NCT05643274 · Status: COMPLETED · Type: OBSERVATIONAL · Enrollment: 10

Last updated 2024-04-24

No results posted yet for this study

Summary

Patients with neurodevelopmental diseases and their families need to identify the genetic cause of the disease to allow for recognition of the disability, genetic counseling, and possible hope for participation in therapeutic research studies. Access to high-throughput genomic exome or genome analysis allows the identification of a genetic cause for approximately half of the patients. However, families with no result or with a variant of unknown significance after these tests may find themselves in a new diagnostic impasse.

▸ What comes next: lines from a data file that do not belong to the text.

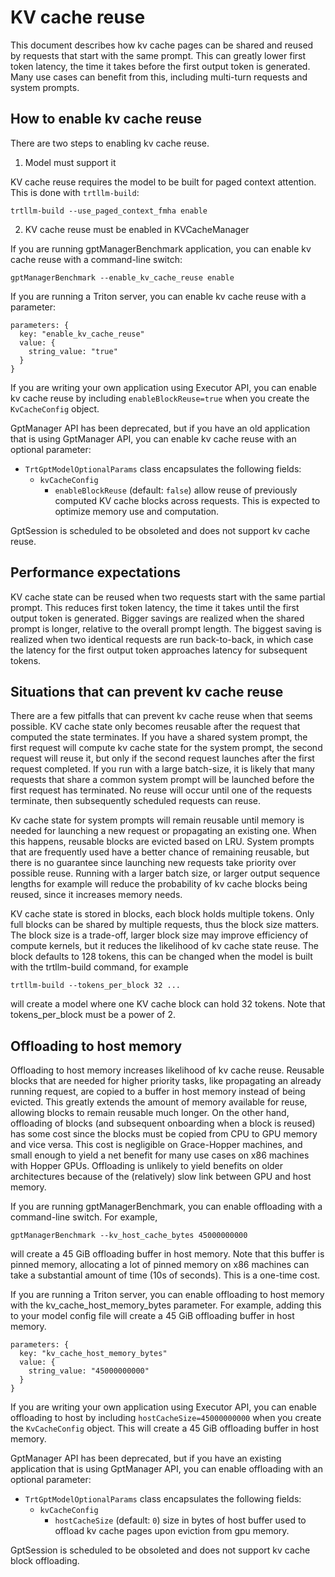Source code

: # KV cache reuse

This document describes how kv cache pages can be shared and reused by requests that start with the same prompt. This can greatly lower first token latency, the time it takes before the first output token is generated. Many use cases can benefit from this, including multi-turn requests and system prompts.

## How to enable kv cache reuse

There are two steps to enabling kv cache reuse.

1. Model must support it

KV cache reuse requires the model to be built for paged context attention. This is done with `trtllm-build`:

```trtllm-build --use_paged_context_fmha enable```

2. KV cache reuse must be enabled in KVCacheManager

If you are running gptManagerBenchmark application, you can enable kv cache reuse with a command-line switch:

```gptManagerBenchmark --enable_kv_cache_reuse enable```

If you are running a Triton server, you can enable kv cache reuse with a parameter:

```
parameters: {
  key: "enable_kv_cache_reuse"
  value: {
    string_value: "true"
  }
}
```

If you are writing your own application using Executor API, you can enable kv cache reuse by including `enableBlockReuse=true` when you create the `KvCacheConfig` object.

GptManager API has been deprecated, but if you have an old application that is using GptManager API, you can enable kv cache reuse with an optional parameter:

* `TrtGptModelOptionalParams` class encapsulates the following fields:
  - `kvCacheConfig`
    - `enableBlockReuse` (default: `false`) allow reuse of previously computed KV cache blocks across requests. This is expected to optimize memory use and computation.

GptSession is scheduled to be obsoleted and does not support kv cache reuse.

## Performance expectations

KV cache state can be reused when two requests start with the same partial prompt. This reduces first token latency, the time it takes until the first output token is generated. Bigger savings are realized when the shared prompt is longer, relative to the overall prompt length. The biggest saving is realized when two identical requests are run back-to-back, in which case the latency for the first output token approaches latency for subsequent tokens.

## Situations that can prevent kv cache reuse

There are a few pitfalls that can prevent kv cache reuse when that seems possible. KV cache state only becomes reusable after the request that computed the state terminates. If you have a shared system prompt, the first request will compute kv cache state for the system prompt, the second request will reuse it, but only if the second request launches after the first request completed. If you run with a large batch-size, it is likely that many requests that share a common system prompt will be launched before the first request has terminated. No reuse will occur until one of the requests terminate, then subsequently scheduled requests can reuse.

Kv cache state for system prompts will remain reusable until memory is needed for launching a new request or propagating an existing one. When this happens, reusable blocks are evicted based on LRU. System prompts that are frequently used have a better chance of remaining reusable, but there is no guarantee since launching new requests take priority over possible reuse. Running with a larger batch size, or larger output sequence lengths for example will reduce the probability of kv cache blocks being reused, since it increases memory needs.

KV cache state is stored in blocks, each block holds multiple tokens. Only full blocks can be shared by multiple requests, thus the block size matters. The block size is a trade-off, larger block size may improve efficiency of compute kernels, but it reduces the likelihood of kv cache state reuse. The block defaults to 128 tokens, this can be changed when the model is built with the trtllm-build command, for example

```trtllm-build --tokens_per_block 32 ...```

will create a model where one KV cache block can hold 32 tokens. Note that tokens_per_block must be a power of 2.

## Offloading to host memory

Offloading to host memory increases likelihood of kv cache reuse. Reusable blocks that are needed for higher priority tasks, like propagating an already running request, are copied to a buffer in host memory instead of being evicted. This greatly extends the amount of memory available for reuse, allowing blocks to remain reusable much longer. On the other hand, offloading of blocks (and subsequent onboarding when a block is reused) has some cost since the blocks must be copied from CPU to GPU memory and vice versa. This cost is negligible on Grace-Hopper machines, and small enough to yield a net benefit for many use cases on x86 machines with Hopper GPUs. Offloading is unlikely to yield benefits on older architectures because of the (relatively) slow link between GPU and host memory.

If you are running gptManagerBenchmark, you can enable offloading with a command-line switch. For example,

```gptManagerBenchmark --kv_host_cache_bytes 45000000000```

will create a 45 GiB offloading buffer in host memory. Note that this buffer is pinned memory, allocating a lot of pinned memory on x86 machines can take a substantial amount of time (10s of seconds). This is a one-time cost.

If you are running a Triton server, you can enable offloading to host memory with the kv_cache_host_memory_bytes parameter. For example, adding this to your model config file will create a 45 GiB offloading buffer in host memory.

```
parameters: {
  key: "kv_cache_host_memory_bytes"
  value: {
    string_value: "45000000000"
  }
}
```

If you are writing your own application using Executor API, you can enable offloading to host by including `hostCacheSize=45000000000` when you create the `KvCacheConfig` object. This will create a 45 GiB offloading buffer in host memory.

GptManager API has been deprecated, but if you have an existing application that is using GptManager API, you can enable offloading with an optional parameter:

* `TrtGptModelOptionalParams` class encapsulates the following fields:
  - `kvCacheConfig`
    - `hostCacheSize` (default: `0`) size in bytes of host buffer used to offload kv cache pages upon eviction from gpu memory.

GptSession is scheduled to be obsoleted and does not support kv cache block offloading.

The high-throughput sequencing used today generates sequences of the order of 100 base pairs (so-called "short read" sequencing). This allows an analysis of about 90% of the genome. However, many regions are not accessible in regions of interest for the genetic diagnosis of rare diseases. Long fragment sequencing generates sequences that are about 20 times larger and its use has recently made it possible to sequence the human genome almost completely (https://www.science.org/doi/10.1126/science.abj6987). The main contribution lies in the analysis of complex regions of the genome such as segmental duplications or centromeric regions. It is likely that this technology increases the sensitivity of detection of genetic variants in patients with genetic diseases. Its contribution should be studied in patients for whom no genetic cause has been identified by classical techniques.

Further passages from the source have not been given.